Dies ist die tiefste spirituelle Übung.
Thich Nhat Hanh
Dzogchen und Mahamudra sind, ähnlich wie das japanische Zen,
die konsequente Praxis der Philosophie der Leerheit.
Leerheit
Die Einsicht in die Leerheit gehört zu den bedeutendsten Errungenschaften der menschlichen Intelligenz.
Es geht darum, dass unsere gewöhnliche, dualistische Wahrnehmung auf einer Illusion aufbaut, auf einem tief sitzenden Denkfehler.
Hinter unserem Alltags-Bewusstsein, das diese Illusion erzeugt, liegt eine andere Art von Gewahrsein, das diesen Denkfehler unmittelbar durchschauen kann.
Das ist die Einsicht in die Leerheit, Prajna Paramita.
Dzogchen und ähnliche Erleuchtungswege sind der Beweis, dass dieses Gewahrsein tatsächlich existiert, und dass dieser Schritt in der Praxis möglich ist.

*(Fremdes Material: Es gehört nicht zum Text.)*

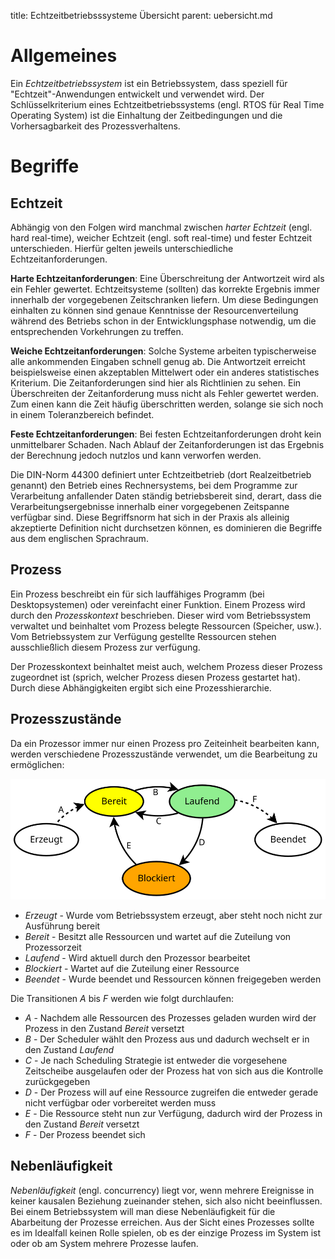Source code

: title: Echtzeitbetriebsssysteme Übersicht
parent: uebersicht.md

# Allgemeines

Ein *Echtzeitbetriebssystem* ist ein Betriebssystem, dass speziell für "Echtzeit"-Anwendungen entwickelt und verwendet wird. Der Schlüsselkriterium eines Echtzeitbetriebssystems (engl. RTOS für Real Time Operating System) ist die Einhaltung der Zeitbedingungen und die Vorhersagbarkeit des Prozessverhaltens.

# Begriffe
## Echtzeit
Abhängig von den Folgen wird manchmal zwischen *harter Echtzeit* (engl. hard real-time), weicher Echtzeit (engl. soft real-time) und fester Echtzeit unterschieden. Hierfür gelten jeweils unterschiedliche Echtzeitanforderungen.

**Harte Echtzeitanforderungen**: Eine Überschreitung der Antwortzeit wird als ein Fehler gewertet. Echtzeitsysteme (sollten) das korrekte Ergebnis immer innerhalb der vorgegebenen Zeitschranken liefern. Um diese Bedingungen einhalten zu können sind genaue Kenntnisse der Resourcenverteilung während des Betriebs schon in der Entwicklungsphase notwendig, um die entsprechenden Vorkehrungen zu treffen.

**Weiche Echtzeitanforderungen**: Solche Systeme arbeiten typischerweise alle ankommenden Eingaben schnell genug ab. Die Antwortzeit erreicht beispielsweise einen akzeptablen Mittelwert oder ein anderes statistisches Kriterium. Die Zeitanforderungen sind hier als Richtlinien zu sehen. Ein Überschreiten der Zeitanforderung muss nicht als Fehler gewertet werden. Zum einen kann die Zeit häufig überschritten werden, solange sie sich noch in einem Toleranzbereich befindet.

**Feste Echtzeitanforderungen**: Bei festen Echtzeitanforderungen droht kein unmittelbarer Schaden. Nach Ablauf der Zeitanforderungen ist das Ergebnis der Berechnung jedoch nutzlos und kann verworfen werden.

Die DIN-Norm 44300 definiert unter Echtzeitbetrieb (dort Realzeitbetrieb genannt) den Betrieb eines Rechnersystems, bei dem Programme zur Verarbeitung anfallender Daten ständig betriebsbereit sind, derart, dass die Verarbeitungsergebnisse innerhalb einer vorgegebenen Zeitspanne verfügbar sind. Diese Begriffsnorm hat sich in der Praxis als alleinig akzeptierte Definition nicht durchsetzen können, es dominieren die Begriffe aus dem englischen Sprachraum.

## Prozess
Ein Prozess beschreibt ein für sich lauffähiges Programm (bei Desktopsystemen) oder vereinfacht einer Funktion. Einem Prozess wird durch den *Prozesskontext* beschrieben. Dieser wird vom Betriebssystem verwaltet und beinhaltet vom Prozess belegte Ressourcen (Speicher, usw.). Vom Betriebssystem zur Verfügung gestellte Ressourcen stehen ausschließlich diesem Prozess zur verfügung.

Der Prozesskontext beinhaltet meist auch, welchem Prozess dieser Prozess zugeordnet ist (sprich, welcher Prozess diesen Prozess gestartet hat). Durch diese Abhängigkeiten ergibt sich eine Prozesshierarchie.

## Prozesszustände
Da ein Prozessor immer nur einen Prozess pro Zeiteinheit bearbeiten kann, werden verschiedene Prozesszustände verwendet, um die Bearbeitung zu ermöglichen:

![Prozesszustände](prozess_zustand.svg)

* *Erzeugt* - Wurde vom Betriebssystem erzeugt, aber steht noch nicht zur Ausführung bereit
* *Bereit* - Besitzt alle Ressourcen und wartet auf die Zuteilung von Prozessorzeit
* *Laufend* - Wird aktuell durch den Prozessor bearbeitet
* *Blockiert* - Wartet auf die Zuteilung einer Ressource
* *Beendet* - Wurde beendet und Ressourcen können freigegeben werden

Die Transitionen *A* bis *F* werden wie folgt durchlaufen:

* *A* - Nachdem alle Ressourcen des Prozesses geladen wurden wird der Prozess in den Zustand *Bereit* versetzt
* *B* - Der Scheduler wählt den Prozess aus und dadurch wechselt er in den Zustand *Laufend*
* *C* - Je nach Scheduling Strategie ist entweder die vorgesehene Zeitscheibe ausgelaufen oder der Prozess hat von sich aus die Kontrolle zurückgegeben
* *D* - Der Prozess will auf eine Ressource zugreifen die entweder gerade nicht verfügbar oder vorbereitet werden muss
* *E* - Die Ressource steht nun   zur Verfügung, dadurch wird der Prozess in den Zustand *Bereit* versetzt
* *F* - Der Prozess beendet sich

## Nebenläufigkeit
*Nebenläufigkeit* (engl. concurrency) liegt vor, wenn mehrere Ereignisse in keiner kausalen Beziehung zueinander stehen, sich also nicht beeinflussen. Bei einem Betriebssystem will man diese Nebenläufigkeit für die Abarbeitung der Prozesse erreichen. Aus der Sicht eines Prozesses sollte es im Idealfall keinen Rolle spielen, ob es der einzige Prozess im System ist oder ob am System mehrere Prozesse laufen.
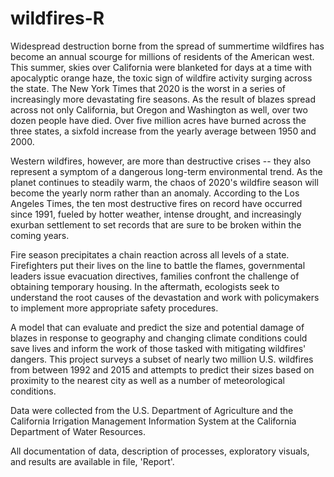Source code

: # wildfires-R
Widespread destruction borne from the spread of summertime wildfires has become an annual scourge for millions of residents of the American west. This summer, skies over California were blanketed for days at a time with apocalyptic orange haze, the toxic sign of wildfire activity surging across the state. The New York Times that 2020 is the worst in a series of increasingly more devastating fire seasons. As the result of blazes spread across not only California, but Oregon and Washington as well, over two dozen people have died. Over five million acres have burned across the three states, a sixfold increase from the yearly average between 1950 and 2000. 

Western wildfires, however, are more than destructive crises -- they also represent a symptom of a dangerous long-term environmental trend. As the planet continues to steadily warm, the chaos of 2020's wildfire season will become the yearly norm rather than an anomaly. According to the Los Angeles Times, the ten most destructive fires on record have occurred since 1991, fueled by hotter weather, intense drought, and increasingly exurban settlement to set records that are sure to be broken within the coming years.

Fire season precipitates a chain reaction across all levels of a state. Firefighters put their lives on the line to battle the flames, governmental leaders issue evacuation directives, families confront the challenge of obtaining temporary housing. In the aftermath, ecologists seek to understand the root causes of the devastation and work with policymakers to implement more appropriate safety procedures.

A model that can evaluate and predict the size and potential damage of blazes in response to geography and changing climate conditions could save lives and inform the work of those tasked with mitigating wildfires' dangers. This project surveys a subset of nearly two million U.S. wildfires from between 1992 and 2015 and attempts to predict their sizes based on proximity to the nearest city as well as a number of meteorological conditions.

Data were collected from the U.S. Department of Agriculture and the California Irrigation Management Information System at the California Department of Water Resources.

All documentation of data, description of processes, exploratory visuals, and results are available in file, 'Report'.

Für den, der diese Einsicht in sich selbst entwickelt, ist die Wahrheit evident. Andere können sich durch Argumente der Vernunft sowie über die offenkundigen Ergebnisse der neuen Sicht überzeugen lassen.
Die Sicht
Dzogchen kann man nicht aus Büchern lernen,
geschweige denn aus dem Internet!
Die folgende Meditationsanleitung, aus einem Vortrag im Februar 2015
ist also nur als Hinweis zu verstehen,
wie man sich die Sichtweise etwa vorstellen kann.
Die Anleitung beruht auf dem berühmten Kommentar
des Patrul Rinpoche (19. Jahrhundert)
zu den drei Worten des Garab Dorje (Tsik Sum Nedek),
und beschreibt den Aufbau der richtigen Haltung,
um das ursprüngliche Gewahrsein
jenseits unseres dualistischen Alltagsbewusstseins
kennen zu lernen.
Als erstes entspanne Körper und Geist …
vollkommen ohne Anstrengung,
projiziere nicht, konzentriere dich nicht, keine Gedanken …
Wenn unser Geist herumwandert – irgendwohin- dann führt das zu nichts.
Wenn wir ihn aber zu sehr zwingen, da zu bleiben, führt das auch zu nichts.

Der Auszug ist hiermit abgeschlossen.